### Action item
Show each line of the records in which the word "appendChild" occurs.

### Entries supplied
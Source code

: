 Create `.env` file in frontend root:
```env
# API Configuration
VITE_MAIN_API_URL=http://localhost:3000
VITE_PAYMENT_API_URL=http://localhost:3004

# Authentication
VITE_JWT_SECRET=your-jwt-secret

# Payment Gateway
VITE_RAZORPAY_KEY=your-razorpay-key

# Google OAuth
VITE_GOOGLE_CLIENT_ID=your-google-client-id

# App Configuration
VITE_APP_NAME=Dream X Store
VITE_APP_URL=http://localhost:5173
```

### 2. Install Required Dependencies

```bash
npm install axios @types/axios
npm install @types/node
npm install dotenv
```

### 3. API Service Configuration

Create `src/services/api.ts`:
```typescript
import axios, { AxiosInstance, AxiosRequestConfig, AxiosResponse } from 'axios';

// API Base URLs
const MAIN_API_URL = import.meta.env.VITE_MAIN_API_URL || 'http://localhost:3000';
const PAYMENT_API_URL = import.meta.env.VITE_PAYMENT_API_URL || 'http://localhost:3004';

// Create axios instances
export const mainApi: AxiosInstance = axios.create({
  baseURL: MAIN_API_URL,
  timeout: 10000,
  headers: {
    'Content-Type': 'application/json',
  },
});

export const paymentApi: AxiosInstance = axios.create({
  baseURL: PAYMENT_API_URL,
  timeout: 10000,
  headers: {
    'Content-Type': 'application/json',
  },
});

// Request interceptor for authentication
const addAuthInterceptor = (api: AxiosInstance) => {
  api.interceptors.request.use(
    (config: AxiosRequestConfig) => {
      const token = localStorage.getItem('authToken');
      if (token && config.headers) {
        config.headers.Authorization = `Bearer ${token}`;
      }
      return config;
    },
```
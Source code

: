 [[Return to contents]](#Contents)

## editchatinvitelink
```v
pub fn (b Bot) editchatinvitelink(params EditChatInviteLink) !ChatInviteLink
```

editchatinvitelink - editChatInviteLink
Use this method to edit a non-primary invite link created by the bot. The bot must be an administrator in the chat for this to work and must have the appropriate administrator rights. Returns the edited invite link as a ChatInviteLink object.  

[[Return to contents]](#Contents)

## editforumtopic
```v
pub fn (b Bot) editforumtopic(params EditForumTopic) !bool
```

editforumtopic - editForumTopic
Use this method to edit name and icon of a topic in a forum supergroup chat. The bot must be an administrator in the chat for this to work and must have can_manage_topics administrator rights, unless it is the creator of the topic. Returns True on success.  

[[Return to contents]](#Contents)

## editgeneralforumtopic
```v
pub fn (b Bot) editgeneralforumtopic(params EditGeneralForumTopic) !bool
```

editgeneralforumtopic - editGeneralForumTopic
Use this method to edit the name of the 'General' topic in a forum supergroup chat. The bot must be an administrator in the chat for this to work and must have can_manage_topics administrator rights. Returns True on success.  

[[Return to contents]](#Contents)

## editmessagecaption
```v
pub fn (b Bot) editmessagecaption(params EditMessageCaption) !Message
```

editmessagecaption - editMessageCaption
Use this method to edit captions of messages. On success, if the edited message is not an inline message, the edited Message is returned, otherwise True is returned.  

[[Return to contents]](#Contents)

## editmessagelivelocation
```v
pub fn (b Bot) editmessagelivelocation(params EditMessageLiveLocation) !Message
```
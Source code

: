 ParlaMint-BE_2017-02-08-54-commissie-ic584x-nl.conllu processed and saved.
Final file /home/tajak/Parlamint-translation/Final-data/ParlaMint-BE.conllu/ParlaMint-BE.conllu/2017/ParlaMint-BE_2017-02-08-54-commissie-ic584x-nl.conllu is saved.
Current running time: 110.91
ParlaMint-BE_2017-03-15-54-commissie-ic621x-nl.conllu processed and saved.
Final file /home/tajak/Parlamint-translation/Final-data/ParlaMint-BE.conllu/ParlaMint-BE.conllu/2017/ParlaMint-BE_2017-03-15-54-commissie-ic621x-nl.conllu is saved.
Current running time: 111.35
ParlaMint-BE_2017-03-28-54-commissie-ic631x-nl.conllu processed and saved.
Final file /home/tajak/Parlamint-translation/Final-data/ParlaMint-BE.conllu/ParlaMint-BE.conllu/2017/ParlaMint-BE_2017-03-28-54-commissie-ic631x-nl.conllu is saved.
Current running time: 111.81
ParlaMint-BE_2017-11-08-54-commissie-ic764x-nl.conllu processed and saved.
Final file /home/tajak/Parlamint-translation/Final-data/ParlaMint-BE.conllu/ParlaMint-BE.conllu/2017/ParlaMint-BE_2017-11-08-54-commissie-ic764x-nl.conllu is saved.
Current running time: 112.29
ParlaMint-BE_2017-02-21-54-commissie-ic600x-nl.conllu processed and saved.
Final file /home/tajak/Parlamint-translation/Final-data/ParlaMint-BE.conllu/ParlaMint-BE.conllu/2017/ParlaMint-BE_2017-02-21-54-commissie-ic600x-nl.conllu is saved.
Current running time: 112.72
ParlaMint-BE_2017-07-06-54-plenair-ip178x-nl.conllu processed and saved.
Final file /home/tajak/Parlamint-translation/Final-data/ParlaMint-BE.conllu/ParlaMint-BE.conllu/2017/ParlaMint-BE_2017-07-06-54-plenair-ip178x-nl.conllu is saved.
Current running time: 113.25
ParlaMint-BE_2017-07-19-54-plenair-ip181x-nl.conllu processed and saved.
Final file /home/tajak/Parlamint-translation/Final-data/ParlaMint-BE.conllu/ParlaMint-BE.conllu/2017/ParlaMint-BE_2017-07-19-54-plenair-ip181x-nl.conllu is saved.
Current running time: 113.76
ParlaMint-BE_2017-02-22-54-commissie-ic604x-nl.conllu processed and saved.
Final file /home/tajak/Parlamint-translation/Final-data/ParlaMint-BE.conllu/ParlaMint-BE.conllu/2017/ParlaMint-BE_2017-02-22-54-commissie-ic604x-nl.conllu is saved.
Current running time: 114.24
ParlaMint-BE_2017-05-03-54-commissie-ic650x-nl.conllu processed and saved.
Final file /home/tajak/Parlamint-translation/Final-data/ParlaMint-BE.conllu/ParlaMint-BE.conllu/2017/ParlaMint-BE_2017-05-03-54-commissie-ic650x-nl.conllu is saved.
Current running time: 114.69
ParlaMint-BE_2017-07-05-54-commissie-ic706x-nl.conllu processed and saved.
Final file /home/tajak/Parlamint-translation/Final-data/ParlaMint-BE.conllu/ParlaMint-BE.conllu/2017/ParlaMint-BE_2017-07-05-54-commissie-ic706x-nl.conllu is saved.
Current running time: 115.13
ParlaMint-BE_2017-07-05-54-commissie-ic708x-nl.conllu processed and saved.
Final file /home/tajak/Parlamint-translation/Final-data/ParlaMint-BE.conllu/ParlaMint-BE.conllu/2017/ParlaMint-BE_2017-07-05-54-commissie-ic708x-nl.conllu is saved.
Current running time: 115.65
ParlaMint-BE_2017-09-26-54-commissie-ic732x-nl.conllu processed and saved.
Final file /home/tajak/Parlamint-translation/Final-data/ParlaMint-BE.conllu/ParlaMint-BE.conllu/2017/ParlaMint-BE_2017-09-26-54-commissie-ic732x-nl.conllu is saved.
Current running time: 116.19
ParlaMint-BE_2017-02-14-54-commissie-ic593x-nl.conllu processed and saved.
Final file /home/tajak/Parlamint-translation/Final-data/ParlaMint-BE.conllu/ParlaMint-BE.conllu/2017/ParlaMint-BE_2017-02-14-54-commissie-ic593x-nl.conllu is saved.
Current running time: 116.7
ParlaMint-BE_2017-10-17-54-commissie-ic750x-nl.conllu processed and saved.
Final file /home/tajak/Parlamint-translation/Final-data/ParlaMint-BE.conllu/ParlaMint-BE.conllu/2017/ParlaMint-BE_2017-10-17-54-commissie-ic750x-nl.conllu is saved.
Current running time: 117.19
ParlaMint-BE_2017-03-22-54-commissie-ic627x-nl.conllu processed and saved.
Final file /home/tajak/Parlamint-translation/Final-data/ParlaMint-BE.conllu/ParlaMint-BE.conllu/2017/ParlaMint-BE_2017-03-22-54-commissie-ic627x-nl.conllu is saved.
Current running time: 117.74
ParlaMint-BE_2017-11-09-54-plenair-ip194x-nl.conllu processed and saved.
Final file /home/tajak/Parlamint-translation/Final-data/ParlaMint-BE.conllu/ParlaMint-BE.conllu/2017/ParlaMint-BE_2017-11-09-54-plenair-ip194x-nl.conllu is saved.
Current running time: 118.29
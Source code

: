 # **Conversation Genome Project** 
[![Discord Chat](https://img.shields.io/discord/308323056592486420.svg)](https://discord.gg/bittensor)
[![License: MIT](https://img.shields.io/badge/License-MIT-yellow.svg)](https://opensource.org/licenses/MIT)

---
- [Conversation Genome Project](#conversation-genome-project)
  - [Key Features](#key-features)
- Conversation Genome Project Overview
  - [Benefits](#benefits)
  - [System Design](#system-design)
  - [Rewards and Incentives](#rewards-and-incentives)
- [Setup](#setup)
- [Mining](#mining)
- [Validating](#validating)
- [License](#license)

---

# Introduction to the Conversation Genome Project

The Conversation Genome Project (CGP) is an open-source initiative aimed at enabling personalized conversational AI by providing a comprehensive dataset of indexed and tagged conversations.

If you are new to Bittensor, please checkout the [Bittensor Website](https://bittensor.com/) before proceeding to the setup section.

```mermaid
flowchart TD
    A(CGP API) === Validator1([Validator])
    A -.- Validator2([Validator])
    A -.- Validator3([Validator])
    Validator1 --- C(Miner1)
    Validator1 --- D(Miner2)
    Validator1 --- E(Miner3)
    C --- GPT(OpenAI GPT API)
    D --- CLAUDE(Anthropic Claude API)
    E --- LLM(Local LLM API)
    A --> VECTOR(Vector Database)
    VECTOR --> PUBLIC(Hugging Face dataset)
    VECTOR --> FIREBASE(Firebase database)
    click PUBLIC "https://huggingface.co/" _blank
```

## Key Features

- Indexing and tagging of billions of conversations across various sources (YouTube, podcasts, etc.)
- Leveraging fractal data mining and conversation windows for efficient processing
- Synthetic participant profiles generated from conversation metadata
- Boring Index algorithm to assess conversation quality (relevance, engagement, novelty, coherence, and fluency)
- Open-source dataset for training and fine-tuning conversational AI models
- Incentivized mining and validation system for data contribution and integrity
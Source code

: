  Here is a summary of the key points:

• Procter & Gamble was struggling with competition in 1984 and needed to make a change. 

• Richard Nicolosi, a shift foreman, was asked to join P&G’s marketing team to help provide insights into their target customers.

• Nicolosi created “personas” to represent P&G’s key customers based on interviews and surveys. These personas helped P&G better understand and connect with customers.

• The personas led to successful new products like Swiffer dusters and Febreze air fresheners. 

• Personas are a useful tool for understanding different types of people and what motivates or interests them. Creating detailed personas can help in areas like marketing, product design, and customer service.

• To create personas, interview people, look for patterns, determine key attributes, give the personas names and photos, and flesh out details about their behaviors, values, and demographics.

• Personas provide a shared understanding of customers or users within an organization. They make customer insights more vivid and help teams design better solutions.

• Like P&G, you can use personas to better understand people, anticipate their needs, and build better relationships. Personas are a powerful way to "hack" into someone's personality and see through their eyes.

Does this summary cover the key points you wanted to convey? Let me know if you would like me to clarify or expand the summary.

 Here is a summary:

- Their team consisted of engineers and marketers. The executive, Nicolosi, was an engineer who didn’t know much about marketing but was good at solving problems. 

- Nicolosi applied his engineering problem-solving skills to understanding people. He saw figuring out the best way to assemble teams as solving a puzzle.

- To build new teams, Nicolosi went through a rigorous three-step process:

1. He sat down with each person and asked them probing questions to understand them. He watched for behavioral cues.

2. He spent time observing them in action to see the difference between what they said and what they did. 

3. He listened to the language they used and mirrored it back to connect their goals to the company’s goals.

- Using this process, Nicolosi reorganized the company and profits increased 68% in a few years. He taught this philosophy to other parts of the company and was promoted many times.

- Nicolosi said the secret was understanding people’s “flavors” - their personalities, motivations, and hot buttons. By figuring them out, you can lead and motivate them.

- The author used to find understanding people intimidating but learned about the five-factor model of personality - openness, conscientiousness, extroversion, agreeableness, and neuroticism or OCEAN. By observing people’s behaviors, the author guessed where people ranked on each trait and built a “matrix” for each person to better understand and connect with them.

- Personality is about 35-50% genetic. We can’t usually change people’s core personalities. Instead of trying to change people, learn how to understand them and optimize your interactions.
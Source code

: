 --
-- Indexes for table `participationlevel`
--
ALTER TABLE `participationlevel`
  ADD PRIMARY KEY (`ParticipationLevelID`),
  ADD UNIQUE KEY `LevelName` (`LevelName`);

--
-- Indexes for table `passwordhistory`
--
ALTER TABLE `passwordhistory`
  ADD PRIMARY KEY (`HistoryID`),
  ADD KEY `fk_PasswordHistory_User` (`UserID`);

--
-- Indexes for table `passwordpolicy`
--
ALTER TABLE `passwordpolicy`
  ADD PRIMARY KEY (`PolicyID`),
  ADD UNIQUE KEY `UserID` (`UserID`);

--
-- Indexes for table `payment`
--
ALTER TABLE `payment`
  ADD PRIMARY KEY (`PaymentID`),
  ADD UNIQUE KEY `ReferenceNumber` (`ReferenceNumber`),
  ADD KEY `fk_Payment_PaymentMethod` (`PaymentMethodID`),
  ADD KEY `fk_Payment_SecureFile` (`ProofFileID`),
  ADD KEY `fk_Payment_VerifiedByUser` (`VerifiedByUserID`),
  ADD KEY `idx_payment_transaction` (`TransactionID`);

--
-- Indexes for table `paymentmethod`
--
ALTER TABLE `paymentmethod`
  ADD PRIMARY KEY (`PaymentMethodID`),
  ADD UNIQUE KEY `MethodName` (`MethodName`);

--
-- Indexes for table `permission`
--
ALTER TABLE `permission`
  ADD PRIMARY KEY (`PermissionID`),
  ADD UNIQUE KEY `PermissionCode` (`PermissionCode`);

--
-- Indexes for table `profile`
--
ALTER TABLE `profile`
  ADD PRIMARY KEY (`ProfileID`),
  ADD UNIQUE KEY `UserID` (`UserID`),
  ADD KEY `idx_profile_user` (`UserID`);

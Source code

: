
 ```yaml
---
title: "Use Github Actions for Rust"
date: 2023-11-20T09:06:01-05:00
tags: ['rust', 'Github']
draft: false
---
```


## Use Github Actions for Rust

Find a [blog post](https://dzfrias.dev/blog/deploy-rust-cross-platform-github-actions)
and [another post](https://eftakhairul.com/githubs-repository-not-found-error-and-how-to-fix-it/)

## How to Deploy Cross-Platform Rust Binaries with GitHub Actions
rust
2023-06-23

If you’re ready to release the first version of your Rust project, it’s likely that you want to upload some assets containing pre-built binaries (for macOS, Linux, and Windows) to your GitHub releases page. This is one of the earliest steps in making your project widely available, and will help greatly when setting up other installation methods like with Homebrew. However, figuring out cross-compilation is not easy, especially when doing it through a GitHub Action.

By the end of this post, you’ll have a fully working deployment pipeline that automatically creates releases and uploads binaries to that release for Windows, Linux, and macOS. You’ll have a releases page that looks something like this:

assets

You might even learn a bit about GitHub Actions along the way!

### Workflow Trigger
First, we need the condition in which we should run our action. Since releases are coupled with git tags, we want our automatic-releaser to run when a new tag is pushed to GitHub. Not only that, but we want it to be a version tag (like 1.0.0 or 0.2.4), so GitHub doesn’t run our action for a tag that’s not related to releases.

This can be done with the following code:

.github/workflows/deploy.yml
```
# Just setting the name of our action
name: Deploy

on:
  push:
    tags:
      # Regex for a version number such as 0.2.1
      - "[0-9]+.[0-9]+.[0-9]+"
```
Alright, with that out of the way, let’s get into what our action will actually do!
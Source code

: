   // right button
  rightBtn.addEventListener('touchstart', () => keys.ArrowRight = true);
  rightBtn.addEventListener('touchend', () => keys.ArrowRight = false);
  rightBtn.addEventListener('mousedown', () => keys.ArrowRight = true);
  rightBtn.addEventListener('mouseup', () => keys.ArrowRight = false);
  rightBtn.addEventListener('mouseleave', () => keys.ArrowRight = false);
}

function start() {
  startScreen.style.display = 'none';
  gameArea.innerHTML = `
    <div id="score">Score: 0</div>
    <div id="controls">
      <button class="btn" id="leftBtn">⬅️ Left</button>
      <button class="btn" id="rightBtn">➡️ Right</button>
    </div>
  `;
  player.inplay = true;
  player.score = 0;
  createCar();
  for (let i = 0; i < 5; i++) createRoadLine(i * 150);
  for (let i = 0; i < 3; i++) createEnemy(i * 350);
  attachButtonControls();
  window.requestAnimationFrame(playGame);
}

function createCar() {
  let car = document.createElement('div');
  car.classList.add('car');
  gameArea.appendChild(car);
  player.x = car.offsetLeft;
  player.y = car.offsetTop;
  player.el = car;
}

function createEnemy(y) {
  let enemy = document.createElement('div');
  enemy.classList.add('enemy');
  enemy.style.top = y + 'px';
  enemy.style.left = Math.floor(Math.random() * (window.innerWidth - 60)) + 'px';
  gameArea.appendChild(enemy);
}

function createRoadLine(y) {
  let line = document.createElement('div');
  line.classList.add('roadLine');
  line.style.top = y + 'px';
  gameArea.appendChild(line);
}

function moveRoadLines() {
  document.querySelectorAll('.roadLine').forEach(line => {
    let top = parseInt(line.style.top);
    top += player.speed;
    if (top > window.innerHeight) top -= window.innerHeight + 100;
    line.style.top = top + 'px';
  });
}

### Response area
  gameArea.appendChild(car);
  gameArea.appendChild(enemy);
  gameArea.appendChild(line);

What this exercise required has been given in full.